▸ **Aim of the exercise**: Return, from the listing below, every line that includes "left".

▸ **Given data**:
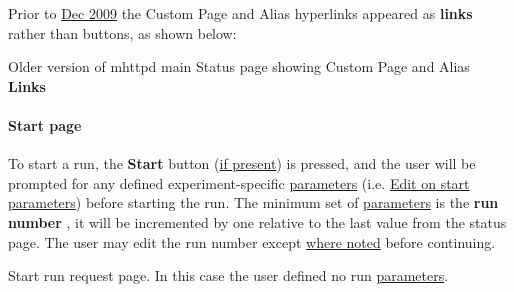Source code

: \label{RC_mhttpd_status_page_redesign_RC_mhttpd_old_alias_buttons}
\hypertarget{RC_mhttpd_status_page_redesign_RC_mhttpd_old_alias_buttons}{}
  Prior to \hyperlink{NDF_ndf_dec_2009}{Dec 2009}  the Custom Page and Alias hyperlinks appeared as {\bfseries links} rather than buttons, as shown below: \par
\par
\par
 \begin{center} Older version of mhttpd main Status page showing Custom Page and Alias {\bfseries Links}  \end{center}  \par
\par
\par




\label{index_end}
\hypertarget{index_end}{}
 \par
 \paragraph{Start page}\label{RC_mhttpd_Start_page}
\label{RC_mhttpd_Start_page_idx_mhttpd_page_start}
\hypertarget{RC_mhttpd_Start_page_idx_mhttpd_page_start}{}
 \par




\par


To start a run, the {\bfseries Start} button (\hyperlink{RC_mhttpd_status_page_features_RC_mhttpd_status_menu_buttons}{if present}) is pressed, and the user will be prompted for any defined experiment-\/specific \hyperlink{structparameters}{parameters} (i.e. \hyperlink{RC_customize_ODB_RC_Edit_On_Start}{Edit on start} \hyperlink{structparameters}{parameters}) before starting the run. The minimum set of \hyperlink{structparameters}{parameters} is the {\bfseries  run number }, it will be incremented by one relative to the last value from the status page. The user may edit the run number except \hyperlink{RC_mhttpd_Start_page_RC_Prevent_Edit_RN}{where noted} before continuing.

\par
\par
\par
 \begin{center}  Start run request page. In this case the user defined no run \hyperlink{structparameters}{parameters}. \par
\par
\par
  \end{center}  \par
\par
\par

---

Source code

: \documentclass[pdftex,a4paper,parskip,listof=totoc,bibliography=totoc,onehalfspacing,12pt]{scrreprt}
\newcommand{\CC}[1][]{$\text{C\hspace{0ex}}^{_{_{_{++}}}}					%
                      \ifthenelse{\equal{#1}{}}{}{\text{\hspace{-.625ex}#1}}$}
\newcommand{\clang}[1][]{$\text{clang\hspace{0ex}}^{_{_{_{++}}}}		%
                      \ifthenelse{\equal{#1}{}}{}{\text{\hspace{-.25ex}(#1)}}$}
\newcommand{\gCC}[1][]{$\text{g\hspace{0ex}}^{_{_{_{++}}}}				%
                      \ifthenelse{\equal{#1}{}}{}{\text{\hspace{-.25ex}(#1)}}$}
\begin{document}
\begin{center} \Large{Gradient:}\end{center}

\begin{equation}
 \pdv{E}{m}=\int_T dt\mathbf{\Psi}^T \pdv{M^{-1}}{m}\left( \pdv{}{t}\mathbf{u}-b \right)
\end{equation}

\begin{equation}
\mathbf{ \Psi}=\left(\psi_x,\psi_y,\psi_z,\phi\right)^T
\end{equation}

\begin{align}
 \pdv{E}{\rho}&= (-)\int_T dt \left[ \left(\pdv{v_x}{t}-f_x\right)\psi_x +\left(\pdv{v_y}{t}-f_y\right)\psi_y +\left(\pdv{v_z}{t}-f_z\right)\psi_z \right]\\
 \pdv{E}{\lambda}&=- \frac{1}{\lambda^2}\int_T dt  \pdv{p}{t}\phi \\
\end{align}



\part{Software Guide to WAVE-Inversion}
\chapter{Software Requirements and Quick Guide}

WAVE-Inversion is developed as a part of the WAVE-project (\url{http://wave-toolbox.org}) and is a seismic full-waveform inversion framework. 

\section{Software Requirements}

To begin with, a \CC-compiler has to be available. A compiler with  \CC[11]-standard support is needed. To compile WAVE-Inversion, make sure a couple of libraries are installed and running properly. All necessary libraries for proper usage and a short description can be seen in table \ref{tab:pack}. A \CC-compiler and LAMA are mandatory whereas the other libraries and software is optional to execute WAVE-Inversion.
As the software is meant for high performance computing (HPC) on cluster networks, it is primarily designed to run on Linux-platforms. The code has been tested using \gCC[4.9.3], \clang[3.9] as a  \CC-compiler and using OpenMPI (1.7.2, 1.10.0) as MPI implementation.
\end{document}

* * *

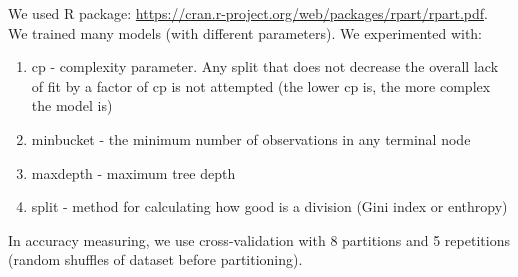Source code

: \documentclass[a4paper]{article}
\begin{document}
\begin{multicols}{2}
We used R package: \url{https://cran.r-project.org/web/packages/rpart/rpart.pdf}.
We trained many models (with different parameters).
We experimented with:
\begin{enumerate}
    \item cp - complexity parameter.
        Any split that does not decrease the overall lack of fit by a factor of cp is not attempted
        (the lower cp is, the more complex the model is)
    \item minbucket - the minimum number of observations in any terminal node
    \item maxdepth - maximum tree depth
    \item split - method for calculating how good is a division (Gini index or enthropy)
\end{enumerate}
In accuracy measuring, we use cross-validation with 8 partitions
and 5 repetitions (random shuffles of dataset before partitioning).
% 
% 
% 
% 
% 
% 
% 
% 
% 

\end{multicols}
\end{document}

▸ **Solution**:
 \pdv{E}{m}=\int_T dt\mathbf{\Psi}^T \pdv{M^{-1}}{m}\left( \pdv{}{t}\mathbf{u}-b \right)
\mathbf{ \Psi}=\left(\psi_x,\psi_y,\psi_z,\phi\right)^T
 \pdv{E}{\rho}&= (-)\int_T dt \left[ \left(\pdv{v_x}{t}-f_x\right)\psi_x +\left(\pdv{v_y}{t}-f_y\right)\psi_y +\left(\pdv{v_z}{t}-f_z\right)\psi_z \right]\\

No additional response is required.